About rank-based inverse normal transformation

xihaoli / STAARpipeline-Tutorial

The tutorial for performing single-/multi-trait association analysis of whole-genome/whole-exome sequencing (WGS/WES) studies using FAVORannotator, STAARpipeline and STAARpipelineSummary

GNU General Public License v3.0

21 stars 17 forks source link

About rank-based inverse normal transformation #21

Closed hmutanqilong closed 1 year ago

hmutanqilong commented 1 year ago

Dear Xihao, I have some questions about when I perform rank-based inverse normal transformation for my phenotype before fitting the null model. The phenotype is directly performed to the inverse normal transformation? like using the R package RNOmni. OR I need to perform two steps. The first step is that the null model is fit using the original outcome values. And the second step is using residuals to rank-based inverse Normal transform, and then fit the model again, but it seems not to be rescaled. So, which one is more recommended?

Best, Qilong

xihaoli commented 1 year ago

Hi Qilong,

Thanks for your question. Directly transforming the phenotype using the inverse normal transformation is referred to as D-INT, while transforming the phenotype residuals using the inverse normal transformation is referred to as I-INT, both are valid and illustrated with more details in the RNOmni paper. In the STAAR paper, the inverse normal transformation was applied on the phenotype residuals and we then rescaled the inverse normal transformed residuals to the original scale of the phenotype before fitting the null (mixed) model. More details can be found in the STAAR paper.

Hope this is clear.

Best, Xihao

hmutanqilong commented 1 year ago

Thanks for your explanation. And I found that the package GENESIS can also apply the strategy mentioned in the STAAR paper during fitting the null model. Then I can apply the function genesis2staar_nullmodel to convert for STAAR's class.

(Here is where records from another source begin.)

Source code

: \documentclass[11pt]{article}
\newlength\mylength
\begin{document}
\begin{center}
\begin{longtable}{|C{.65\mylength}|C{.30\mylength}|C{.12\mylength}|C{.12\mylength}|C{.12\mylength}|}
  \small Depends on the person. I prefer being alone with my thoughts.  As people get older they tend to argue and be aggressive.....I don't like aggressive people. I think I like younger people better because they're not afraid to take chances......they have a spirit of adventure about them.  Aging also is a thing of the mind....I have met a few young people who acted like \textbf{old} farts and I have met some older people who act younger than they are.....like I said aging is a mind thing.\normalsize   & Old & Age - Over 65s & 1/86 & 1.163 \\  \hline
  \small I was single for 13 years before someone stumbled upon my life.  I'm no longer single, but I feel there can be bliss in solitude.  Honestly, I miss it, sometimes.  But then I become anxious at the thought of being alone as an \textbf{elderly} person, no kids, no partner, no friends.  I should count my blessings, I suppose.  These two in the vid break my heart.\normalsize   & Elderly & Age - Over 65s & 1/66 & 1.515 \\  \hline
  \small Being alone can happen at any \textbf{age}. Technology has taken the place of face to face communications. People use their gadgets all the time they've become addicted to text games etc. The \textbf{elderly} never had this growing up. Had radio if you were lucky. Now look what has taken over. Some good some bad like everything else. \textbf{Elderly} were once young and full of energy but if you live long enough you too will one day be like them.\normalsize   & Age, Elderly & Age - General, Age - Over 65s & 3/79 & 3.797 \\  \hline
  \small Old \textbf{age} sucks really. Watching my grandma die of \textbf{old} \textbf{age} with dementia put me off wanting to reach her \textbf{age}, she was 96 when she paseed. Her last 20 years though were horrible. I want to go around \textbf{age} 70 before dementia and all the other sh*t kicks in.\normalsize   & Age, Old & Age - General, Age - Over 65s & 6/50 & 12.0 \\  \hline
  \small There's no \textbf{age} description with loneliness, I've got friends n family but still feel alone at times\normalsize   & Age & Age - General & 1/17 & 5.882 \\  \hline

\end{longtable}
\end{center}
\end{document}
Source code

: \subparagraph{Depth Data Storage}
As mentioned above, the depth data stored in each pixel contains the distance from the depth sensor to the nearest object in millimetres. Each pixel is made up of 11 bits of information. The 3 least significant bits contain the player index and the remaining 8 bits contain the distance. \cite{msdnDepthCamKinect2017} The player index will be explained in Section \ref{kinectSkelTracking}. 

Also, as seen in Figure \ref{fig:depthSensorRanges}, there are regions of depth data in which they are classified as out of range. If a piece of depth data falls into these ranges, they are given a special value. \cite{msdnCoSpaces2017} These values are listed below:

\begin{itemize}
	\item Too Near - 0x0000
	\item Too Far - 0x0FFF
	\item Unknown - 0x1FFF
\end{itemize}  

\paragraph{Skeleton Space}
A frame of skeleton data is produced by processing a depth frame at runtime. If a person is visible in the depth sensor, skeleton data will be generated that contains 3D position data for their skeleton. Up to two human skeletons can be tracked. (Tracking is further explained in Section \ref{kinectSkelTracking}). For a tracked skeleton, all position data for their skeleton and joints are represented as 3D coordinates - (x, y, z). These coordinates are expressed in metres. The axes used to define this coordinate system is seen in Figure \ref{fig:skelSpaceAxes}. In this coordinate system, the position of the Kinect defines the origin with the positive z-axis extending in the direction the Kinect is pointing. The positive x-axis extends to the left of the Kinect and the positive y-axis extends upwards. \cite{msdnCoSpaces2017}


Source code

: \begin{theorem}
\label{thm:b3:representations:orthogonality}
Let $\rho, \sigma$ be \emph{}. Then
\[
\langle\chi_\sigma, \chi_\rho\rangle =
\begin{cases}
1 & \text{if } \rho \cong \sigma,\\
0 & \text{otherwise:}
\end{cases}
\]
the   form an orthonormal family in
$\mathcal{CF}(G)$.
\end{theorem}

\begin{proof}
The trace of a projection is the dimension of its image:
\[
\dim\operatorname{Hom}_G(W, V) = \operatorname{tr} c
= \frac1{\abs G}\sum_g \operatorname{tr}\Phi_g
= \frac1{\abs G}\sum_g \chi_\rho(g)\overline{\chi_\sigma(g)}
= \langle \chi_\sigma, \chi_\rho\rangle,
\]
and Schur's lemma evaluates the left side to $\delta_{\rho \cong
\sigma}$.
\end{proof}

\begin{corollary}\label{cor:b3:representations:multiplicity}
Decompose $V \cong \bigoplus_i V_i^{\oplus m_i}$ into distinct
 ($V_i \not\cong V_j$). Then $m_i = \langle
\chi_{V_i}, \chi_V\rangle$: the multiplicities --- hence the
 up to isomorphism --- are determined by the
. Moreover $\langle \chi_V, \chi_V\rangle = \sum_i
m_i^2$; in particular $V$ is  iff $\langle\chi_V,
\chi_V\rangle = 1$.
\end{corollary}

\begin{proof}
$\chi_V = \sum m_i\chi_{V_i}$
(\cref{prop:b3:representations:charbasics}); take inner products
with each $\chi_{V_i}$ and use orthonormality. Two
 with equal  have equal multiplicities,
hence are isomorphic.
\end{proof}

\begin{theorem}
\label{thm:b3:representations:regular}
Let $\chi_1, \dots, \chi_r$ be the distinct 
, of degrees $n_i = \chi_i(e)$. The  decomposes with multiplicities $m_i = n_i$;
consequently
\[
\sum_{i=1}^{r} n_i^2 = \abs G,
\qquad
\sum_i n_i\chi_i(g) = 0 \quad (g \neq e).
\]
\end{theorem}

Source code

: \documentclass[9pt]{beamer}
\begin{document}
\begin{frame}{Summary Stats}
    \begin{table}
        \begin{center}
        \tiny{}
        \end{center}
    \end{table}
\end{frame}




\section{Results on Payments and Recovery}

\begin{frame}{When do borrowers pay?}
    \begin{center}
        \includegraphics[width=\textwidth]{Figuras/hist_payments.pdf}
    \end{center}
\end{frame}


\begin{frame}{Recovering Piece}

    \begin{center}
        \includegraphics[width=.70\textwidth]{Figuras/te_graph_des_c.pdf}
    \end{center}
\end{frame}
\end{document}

obj.model.genesis = fitNullModel(Pheno.df, outcome = 'Pheno', 
                                 covars = c('Age' ,'Age2' ,'Sex' ,'PC1' ,'PC2' ,'PC3' ,'PC4' ,'PC5' ,'PC6' ,'PC7' ,'PC8' ,'PC9' ,'PC10'),
                                 cov.mat = Sparse_GRM, family = "gaussian", AIREML.tol=1e-4,
                                 norm.option = 'all', two.stage = T, rescale = 'residSD', verbose = T)
obj_nullmodel_staar <- genesis2staar_nullmodel(obj.model.genesis)

Would it be all right?

xihaoli commented 1 year ago

Hi Qilong,

Yes, that's correct and it is one of the two recommended strategies to fit a null model in the STAARpipeline tutorial.

Best, Xihao

hmutanqilong commented 1 year ago

Very grateful! Xihao. I think I should solve this problem.